O sábado terminou com uma feliz novidade: a justiça eleitoral fizera chegar ainda no sábado até aquelas alturas do rio, vindo de Porto Walter, um gerador de energia para nosso conforto. Contratei de graça Bon Jovi e Renato Russo.

O domingo amanheceu com uma grande expectativa e ansiedade para todos. Amanheci mal humorado. Era a quarta eleição consecutiva que não votava, que para garantir o direito dos outros abria mão do meu próprio direito. São algumas das penas que os militares devem pagar por terem assassinado Jesus Cristo, Tiradentes, Felipe do Santos, Frei Caneca, Plácido de Castro, Che Guevara, Salvador Alende, Wladimir Herzog e terem dizimado uma cidade inteira – Canudos no sertão da Bahia (leia ou releia Os Sertões). Novamente me questionei sobre a importância de estar ali. Sempre acontece isso, e é bom que aconteça, porque consigo me isentar de paixões e aplicar a lei.

Finda a votação e divulgado o resultado daquelas seções, a vida foi voltando ao normal, com os eleitores partindo de volta para casa, (alguns enfrentariam 5 horas de caminhada pela mata, ou horas de arrastamento de canoas rio acima ou rio abaixo). E a apuração das outras urnas? Osvaldo tinha notícias.

Osvaldo não conheceu Ulisses Guimarães, mas é MDB doente. Por ser o mais arranjado, tinha um rádio, que só ele conseguia ouvir, e certamente deveria estar com as pilhas trocadas, à la Gamileira (a história do jogo entre Flamengo e aquele outro time em que o Flamengo quase perdeu um título porque as pilhas do rádio estavam ao contrário), pois em Rodrigues Alves o Sebastião Correia era o vencedor e em Porto Walter, para a alegria quase geral, Wanderlei Sales não perdia mais. Ah, radiozinho ruim!

Pela manhã, (parece que ele arrumou as pilhas do rádio) a verdade foi restabelecida. Burica aparecia como vencedor em Rodrigues Alves, e o Neuzari era declarado vencedor em Porto Walter. O coitado do Osvaldo era a figura da decepção.


O que mudaria para eles? Nada, continuariam sendo apenas votos, números, e nada mais, sem vez nem voz.
Aproveitei a frustração deles para contar uma historinha de um amigo meu que chateado com a patifaria da politicagem, foi parar em Marte, e chegando lá se deparou com o “planeta vermelho”(será que o PT veio de Marte?) tomado por intensa campanha eleitoral. Admirado, abordou um cabo aleitoral (até em Marte? Pois é, praga dá em todo planeta) querendo saber quais eram os partidos envolvidos na disputa, ao que foi informado com naturalidade que eram os mesmos de toda a galáxia, de todos os planetas.
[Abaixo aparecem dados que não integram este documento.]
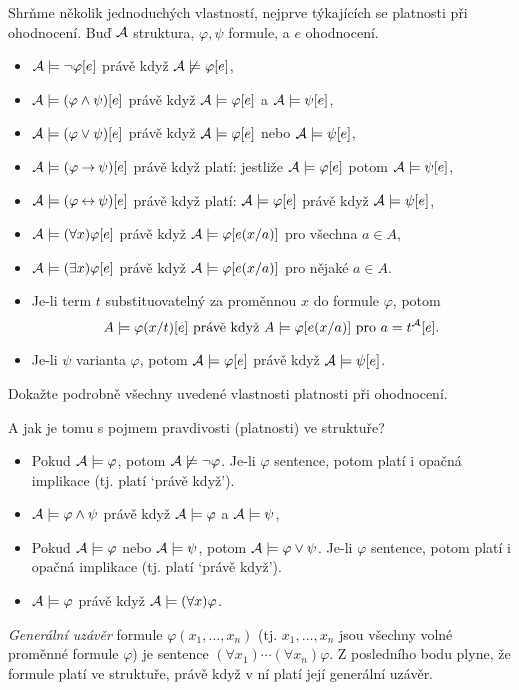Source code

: Shrňme několik jednoduchých vlastností, nejprve týkajících se platnosti při ohodnocení. Buď $\mathcal{A}$ struktura, $\varphi,\psi$ formule, a $e$ ohodnocení.
\begin{itemize}
    \item $\mathcal{A}\models\neg\varphi[e]$ právě když $\mathcal{A}\not\models\varphi[e]$,
    \item $\mathcal{A}\models(\varphi\land\psi)[e]$ právě když $\mathcal{A}\models\varphi[e]$ a $\mathcal{A}\models\psi[e]$,
    \item $\mathcal{A}\models(\varphi\lor\psi)[e]$ právě když $\mathcal{A}\models\varphi[e]$ nebo $\mathcal{A}\models\psi[e]$,
    \item $\mathcal{A}\models(\varphi\mathbin{\rightarrow}\psi)[e]$ právě když platí: jestliže $\mathcal{A}\models\varphi[e]$ potom $\mathcal{A} \models\psi[e]$,
    \item $\mathcal{A}\models(\varphi\mathbin{\leftrightarrow}\psi)[e]$ právě když platí: $\mathcal{A}\models\varphi[e]$ právě když $\mathcal{A}\models\psi[e]
    $,
    \item $\mathcal{A}\models(\forall x)\varphi[e]$ právě když $\mathcal{A}\models\varphi[e(x/a)]$ pro všechna $a\in A$,
    \item $\mathcal{A}\models(\exists x)\varphi[e]$ právě když $\mathcal{A}\models\varphi[e(x/a)]$ pro nějaké $a\in A$.
    \item Je-li term $t$ substituovatelný za proměnnou $x$ do formule $\varphi$, potom
    $$
    A\models\varphi(x/t)[e]\text{ právě když }A\models\varphi[e(x/a)]\text{ pro }a=t^{\mathcal{A}}[e].
    $$
    \item Je-li $\psi$ varianta $\varphi$, potom $\mathcal{A}\models\varphi[e]$ právě když $\mathcal{A}\models\psi[e]$.
\end{itemize}

\begin{exercise}
    Dokažte podrobně všechny uvedené vlastnosti platnosti při ohodnocení.
\end{exercise}

A jak je tomu s pojmem pravdivosti (platnosti) ve struktuře?
\begin{itemize}
    \item Pokud $\mathcal{A}\models\varphi$, potom $\mathcal{A}\not\models\neg\varphi$. Je-li $\varphi$ sentence, potom platí i opačná implikace (tj. platí `právě když').
    \item $\mathcal{A}\models\varphi\land\psi$ právě když $\mathcal{A}\models\varphi$ a $\mathcal{A}\models\psi$,
    \item Pokud $\mathcal{A}\models\varphi$ nebo $\mathcal{A}\models\psi$, potom $\mathcal{A}\models\varphi\lor\psi$. Je-li $\varphi$ sentence, potom platí i opačná implikace (tj. platí `právě když').
    \item $\mathcal{A}\models\varphi$ právě když $\mathcal{A}\models
    (\forall x)\varphi$.
\end{itemize}
\emph{Generální uzávěr} formule $\varphi(x_1,\dots,x_n)$ (tj. $x_1,\dots,x_n$ jsou všechny volné proměnné formule $\varphi$) je sentence $(\forall x_1)\cdots(\forall x_n)\varphi$. Z posledního bodu plyne, že formule platí ve struktuře, právě když v ní platí její generální uzávěr.

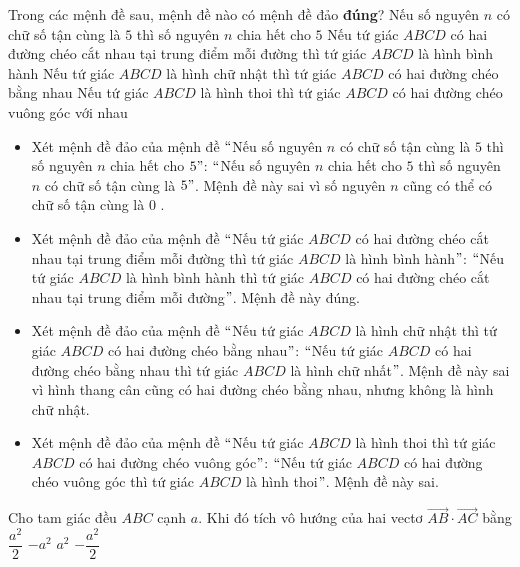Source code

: \begin{ex}%
Trong các mệnh đề sau, mệnh đề nào có mệnh đề đảo \textbf{đúng}?
\choice
{Nếu số nguyên $n$ có chữ số tận cùng là $5$ thì số nguyên $n$ chia hết cho $5$}
{\True Nếu tứ giác $ABCD$ có hai đường chéo cắt nhau tại trung điểm mỗi đường thì tứ giác $ABCD$ là hình bình hành}
{Nếu tứ giác $ABCD$ là hình chữ nhật thì tứ giác $ABCD$ có hai đường chéo bằng nhau}
{Nếu tứ giác $ABCD$ là hình thoi thì tứ giác $ABCD$ có hai đường chéo vuông góc với nhau}
\loigiai
{
\begin{itemize}
\item Xét mệnh đề đảo của mệnh đề $``$Nếu số nguyên $n$ có chữ số tận cùng là $5$ thì số nguyên $n$ chia hết cho $5"$: $``$Nếu số nguyên $n$ chia hết cho $5$ thì số nguyên $n$ có chữ số tận cùng là $5"$. Mệnh đề này sai vì số nguyên $n$ cũng có thể có chữ số tận cùng là $0$ .
\item Xét mệnh đề đảo của mệnh đề $``$Nếu tứ giác $ABCD$ có hai đường chéo cắt nhau tại trung điểm mỗi đường thì tứ giác $ABCD$ là hình bình hành$"$: $``$Nếu tứ giác $ABCD$ là hình bình hành thì tứ giác $ABCD$ có hai đường chéo cắt nhau tại trung điểm mỗi đường$"$. Mệnh đề này đúng.
\item Xét mệnh đề đảo của mệnh đề $``$Nếu tứ giác $ABCD$ là hình chữ nhật thì tứ giác $ABCD$ có hai đường chéo bằng nhau$"$: $``$Nếu tứ giác $ABCD$ có hai đường chéo bằng nhau thì tứ giác $ABCD$ là hình chữ nhất$"$. Mệnh đề này sai vì hình thang cân cũng có hai đường chéo bằng nhau, nhưng không là hình chữ nhật.
\item Xét mệnh đề đảo của mệnh đề $``$Nếu tứ giác $ABCD$ là hình thoi thì tứ giác $ABCD$ có hai đường chéo vuông góc$"$: $``$Nếu tứ giác $ABCD$ có hai đường chéo vuông góc thì tứ giác $ABCD$ là hình thoi$"$. Mệnh đề này sai.

\end{itemize}
}
\end{ex}

\begin{ex}%
Cho tam giác đều $ABC$ cạnh $a$. Khi đó tích vô hướng của hai vectơ $\overrightarrow{AB}\cdot\overrightarrow{AC}$ bằng
\choice
{\True $\dfrac{a^2}{2}$}
{$-a^2$}
{$a^2$}
{$-\dfrac{a^2}{2}$}
\end{ex}

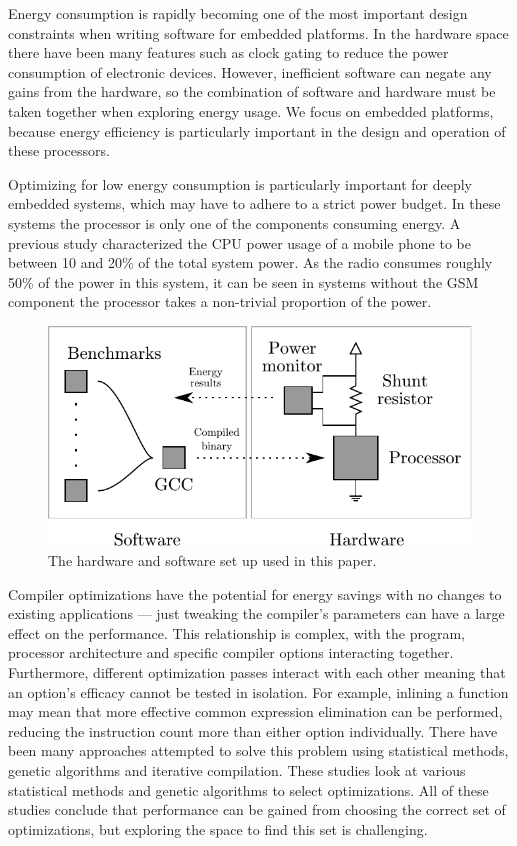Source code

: \documentclass[twocolumn]{article}
\let\oldcaption\caption
\renewcommand{\caption}[1]{\oldcaption{\textup{#1}}}
\begin{document}
Energy consumption is rapidly becoming one of the most important design constraints when writing software for embedded platforms. In the hardware space there have been many features such as clock gating to reduce the power consumption of electronic devices. However, inefficient software can negate any gains from the hardware, so the combination of software and hardware must be taken together when exploring energy usage. We focus on embedded platforms, because energy efficiency is particularly important in the design and operation of these processors.

Optimizing for low energy consumption is particularly important for deeply embedded systems, which may have to adhere to a strict power budget. In these systems the processor is only one of the components consuming energy. A previous study characterized the CPU power usage of a mobile phone to be between 10 and 20\% of the total system power\cite{SmartPhonePower}. As the radio consumes roughly 50\% of the power in this system, it can be seen in systems without the GSM component the processor takes a non-trivial proportion of the power.

\begin{figure}[b!]
	\includegraphics[width=\linewidth]{diagram.pdf}
	\caption{The hardware and software set up used in this paper.}
	\label{Fig:setup}
\end{figure}

Compiler optimizations have the potential for energy savings with no changes to existing applications --- just tweaking the compiler's parameters can have a large effect on the performance. This relationship is complex, with the program, processor architecture and specific compiler options interacting together. Furthermore, different optimization passes interact with each other meaning that an option's efficacy cannot be tested in isolation. For example, inlining a function may mean that more effective common expression elimination can be performed, reducing the instruction count more than either option individually. There have been many approaches attempted to solve this problem using statistical methods\cite{Haneda2005}, genetic algorithms\cite{Lin2008} and iterative compilation\cite{Kisuki1999}. These studies look at various statistical methods and genetic algorithms to select optimizations. All of these studies conclude that performance can be gained from choosing the correct set of optimizations, but exploring the space to find this set is challenging.
\end{document}
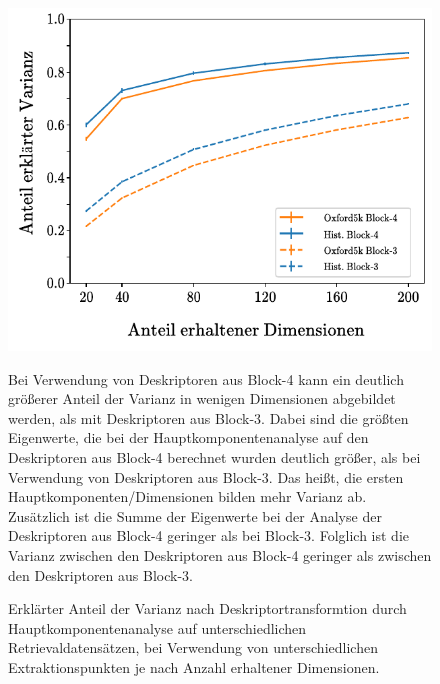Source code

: \begin{figure}[h]
\begin{center}


\includegraphics[scale=1.3]{NNOPT/Anhang/explained_variance_layer4}
\caption{Erklärter Anteil der Varianz nach Deskriptortransformtion durch Hauptkomponentenanalyse auf unterschiedlichen Retrievaldatensätzen, bei Verwendung von unterschiedlichen Extraktionspunkten je nach Anzahl erhaltener Dimensionen. }
\label{hyperopt_layer4_3}
\end{center}

Bei Verwendung von Deskriptoren aus Block-4 kann ein deutlich größerer Anteil der Varianz in wenigen Dimensionen abgebildet werden, als mit Deskriptoren aus Block-3. Dabei sind die größten Eigenwerte, die bei der Hauptkomponentenanalyse auf den Deskriptoren aus Block-4 berechnet wurden deutlich größer, als bei Verwendung von Deskriptoren aus Block-3. Das heißt, die ersten Hauptkomponenten/Dimensionen bilden mehr Varianz ab. Zusätzlich ist die Summe der Eigenwerte bei der Analyse der Deskriptoren aus Block-4 geringer als bei Block-3. Folglich ist die Varianz zwischen den Deskriptoren aus Block-4 geringer als zwischen den Deskriptoren aus Block-3.
\end{figure}

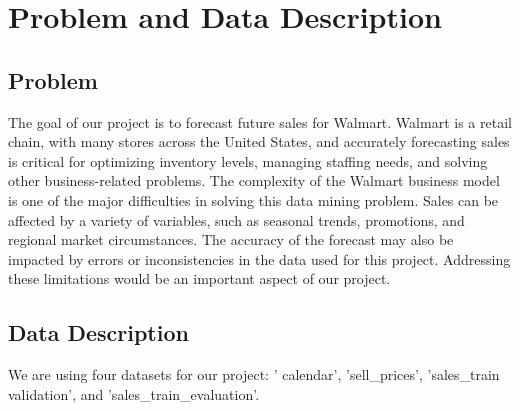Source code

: \documentclass[fleqn,10pt]{SelfArx} %
\affiliation{\textsuperscript{1}\textit{Luddy School of Informatics, Computing, and Engineering, Indiana University, Bloomington, IN, USA}} %
\begin{document}
\flushbottom %

\maketitle %

\tableofcontents %

\thispagestyle{empty} %






\section{Problem and Data Description} %
\subsection{Problem}
The goal of our project is to forecast future sales for Walmart. Walmart is a retail chain, with
many stores across the United States, and accurately forecasting sales is critical for optimizing
inventory levels, managing staffing needs, and solving other business-related problems. The complexity of the Walmart business model is one of the major difficulties in solving this data mining
problem. Sales can be affected by a variety of variables, such as seasonal trends, promotions,
and regional market circumstances. The accuracy of the forecast may also be impacted by errors
or inconsistencies in the data used for this project. Addressing these limitations would be an
important aspect of our project.

\subsection{Data Description}
We are using four datasets for our project: ' calendar', 'sell\_prices', 'sales\_train validation', and 'sales\_train\_evaluation'.
\end{document}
Como ele não gosta muito de política, naturalmente ficou confuso, mas o cabo gentilmente esclareceu: Aqui, como um todo o universo, a disputa é apenas entre dois partidos, o PQEC contra o PQQC. Ficou ainda pior, mas o cabo traduziu: PQEC é o Partido dos Que Estão Comendo, e o PQQC é o Partido dos Que Querem Comer. Deram-me certa razão.

E como que para lavar a alma, uma chuva de oito horas. E como que para minar os nossos corações pela saudade de casa, os sapos do mundo inteiro cercaram a escola “São José” e iniciaram seu concerto agourento de uma nota só – Bú, bú, bú, bú...

Nosso resgate se deu pelas 10:00hs da terça-feira. Já dentro da aeronave, pela janela, contemplei pela última vez a escola São José, na Comunidade Mororó, no Rio Cruzeiro do Vale, município de Porto Walter. Onde estive por cinco dias sem ter a certeza de que valeu a pena.